The three commands will get executed sequentially. But the execution of the command preceding ( ; ) operator will execute even if the execution of the first command is not successful.

4. Logical OR (||) Operator: The command succeeding this operator will only execute if the execution of the command preceding it fails. It is much like an else statement. If the execution status of the first command is non-zero then the second command will get executed.

echo "hello there" || echo "This is gfg"
apt update || echo "hello"

or chaining operator

5. Piping (|) Operator: This operator sends the output of the first command to the input of the second command.



ls -l | wc -l

In the above command wc -l displays the number of lines. ls -l displays the lists the files in the system.  The first command displays the number of files in the directory. ls – l lists the names of the files and this output is sent to the next command which counts the number of lines in the input. As a result, by using pipe we get the number of files in the directory.

piping operator

6. NOT (!) operator: It is used to negate an expression in command/. We can use it to delete all files except one in a directory.

touch a.txt b.txt c.txt d.txt e.txt
rm -r !(a.txt)

This command will remove all files in the directory except  a.txt. In the image below, we create some files using the touch command inside a directory. ls shows the files in the directory. To delete all files except ‘a.txt’ we use! Operator. If we list the files again, we can see that all files except a.txt are removed.

NOT operator

7. Redirection Operators(‘<‘,’>’,’>>’): This operator is used to redirect the output of a command or a group of commands to a stream or file. This operator can be used to redirect either standard input or standard output or both. Almost all commands accept input with redirection operators.

cat >>file_name
sort <file_name

The first command creates a file with the name ‘file_name’  (The redirection operator >> allows us to give input in the file) while the second command will sort the contents of the file. Refer to the image below, we first create a file with numbers and then use this command. This sorts the content of the files.

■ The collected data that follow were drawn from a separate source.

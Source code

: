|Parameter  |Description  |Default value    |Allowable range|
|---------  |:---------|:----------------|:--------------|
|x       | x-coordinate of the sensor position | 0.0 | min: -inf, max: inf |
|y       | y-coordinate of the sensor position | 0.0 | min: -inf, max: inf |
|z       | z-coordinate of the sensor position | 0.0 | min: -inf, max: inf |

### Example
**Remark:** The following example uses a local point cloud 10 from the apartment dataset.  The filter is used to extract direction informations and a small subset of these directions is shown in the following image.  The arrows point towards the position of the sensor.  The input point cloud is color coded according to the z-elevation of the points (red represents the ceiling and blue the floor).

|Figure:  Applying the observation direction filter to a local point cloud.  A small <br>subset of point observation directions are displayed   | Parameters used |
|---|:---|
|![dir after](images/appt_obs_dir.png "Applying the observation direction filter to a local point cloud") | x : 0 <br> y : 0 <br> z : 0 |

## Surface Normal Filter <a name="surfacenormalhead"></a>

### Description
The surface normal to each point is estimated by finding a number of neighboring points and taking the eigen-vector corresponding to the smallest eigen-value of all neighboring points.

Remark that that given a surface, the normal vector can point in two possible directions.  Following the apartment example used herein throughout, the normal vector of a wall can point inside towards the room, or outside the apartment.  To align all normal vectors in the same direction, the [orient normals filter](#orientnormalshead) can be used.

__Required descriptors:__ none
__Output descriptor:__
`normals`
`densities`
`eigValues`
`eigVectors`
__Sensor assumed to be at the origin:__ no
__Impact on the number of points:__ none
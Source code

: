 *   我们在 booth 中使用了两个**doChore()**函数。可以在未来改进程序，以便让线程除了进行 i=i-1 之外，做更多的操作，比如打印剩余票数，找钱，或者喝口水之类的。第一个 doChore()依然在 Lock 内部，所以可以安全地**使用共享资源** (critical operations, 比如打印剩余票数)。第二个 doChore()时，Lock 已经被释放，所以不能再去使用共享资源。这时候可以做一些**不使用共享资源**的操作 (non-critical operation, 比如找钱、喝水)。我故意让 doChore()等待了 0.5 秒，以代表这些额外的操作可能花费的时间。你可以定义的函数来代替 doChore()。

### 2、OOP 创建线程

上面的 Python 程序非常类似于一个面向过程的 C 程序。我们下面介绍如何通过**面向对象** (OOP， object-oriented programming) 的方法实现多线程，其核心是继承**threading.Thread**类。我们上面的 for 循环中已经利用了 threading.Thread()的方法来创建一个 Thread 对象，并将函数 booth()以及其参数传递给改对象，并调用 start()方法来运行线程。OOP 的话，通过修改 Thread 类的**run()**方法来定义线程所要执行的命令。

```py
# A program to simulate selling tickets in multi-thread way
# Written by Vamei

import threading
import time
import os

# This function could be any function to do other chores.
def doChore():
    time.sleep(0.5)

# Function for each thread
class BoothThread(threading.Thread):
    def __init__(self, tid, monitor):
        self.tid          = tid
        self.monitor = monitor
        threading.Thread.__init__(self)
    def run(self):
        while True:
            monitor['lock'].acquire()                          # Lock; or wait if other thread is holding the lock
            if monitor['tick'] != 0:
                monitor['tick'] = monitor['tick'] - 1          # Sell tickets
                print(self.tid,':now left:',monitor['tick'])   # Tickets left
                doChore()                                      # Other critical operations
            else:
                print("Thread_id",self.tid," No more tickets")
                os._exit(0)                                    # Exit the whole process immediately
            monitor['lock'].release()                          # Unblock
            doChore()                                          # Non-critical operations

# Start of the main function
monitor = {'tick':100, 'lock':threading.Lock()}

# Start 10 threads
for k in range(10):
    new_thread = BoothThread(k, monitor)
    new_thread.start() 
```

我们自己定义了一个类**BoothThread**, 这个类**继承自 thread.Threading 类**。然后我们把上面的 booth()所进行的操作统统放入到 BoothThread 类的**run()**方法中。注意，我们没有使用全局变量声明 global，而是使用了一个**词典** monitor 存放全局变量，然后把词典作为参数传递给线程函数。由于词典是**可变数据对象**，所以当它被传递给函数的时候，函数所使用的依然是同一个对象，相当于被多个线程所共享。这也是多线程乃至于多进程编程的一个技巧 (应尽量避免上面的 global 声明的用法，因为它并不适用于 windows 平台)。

8. AND, OR Operators as an if-else condition: This command can be used as an if-else statement. It is a combination of logical AND and logical OR operators.

[ ! -d ABC ] && mkdir ABC || cd ABC

This command will first check if the directory ‘ABC’ exists or not. If it does not exist then a new directory is created else ‘ABC’ becomes the current directory. Refer to the image below, the directory named ‘ABC’ does not exist and hence it is created. When the same command is executed the second time, then the directory already exists and hence ‘ABC’ becomes the current directory.

9. Concatenation Operator(\):  Used to concatenate large commands over several lines in a shell. It also improves the readability for the users. A large command is split over several lines and hence, it is used to execute large commands.

gedit text\(1\).txt

It will open a file named text(1).

10. Precedence: This command is used to set precedent value so that multiple commands can execute in a given order.

cmd1 && cmd 2 || cmd3
( cmd1 && cmd 2 ) || cmd3

In the first case, if the first command is successful then the second will get executed but the third command will not execute. But in the second case, the third command will get executed as the precedence is set using the () operator. Refer to the image below: If the directory exists (the first command), then the current directory becomes PQR (second command) but in the first case the third command is not getting executed while in the second case when the precedence operator is used then the third command is also executed.

precendence chaining operator

11. Combination Operator ({}): The execution of the command succeeding this operator depends on the execution of the first command. The set of commands combined using {} operator executes when the command preceding it has successfully executed.

[ -f hello.txt ] && echo "file exists" ; echo "hello"
[ -f hello.txt ] && { echo "file exists" ; echo "hello"; }

In the first case, hello will always get printed. If the file exists then the command will get executed as it is preceding the && operator. If we want to execute both second and third commands only if the file exists, then we use {} operators to combine the commands.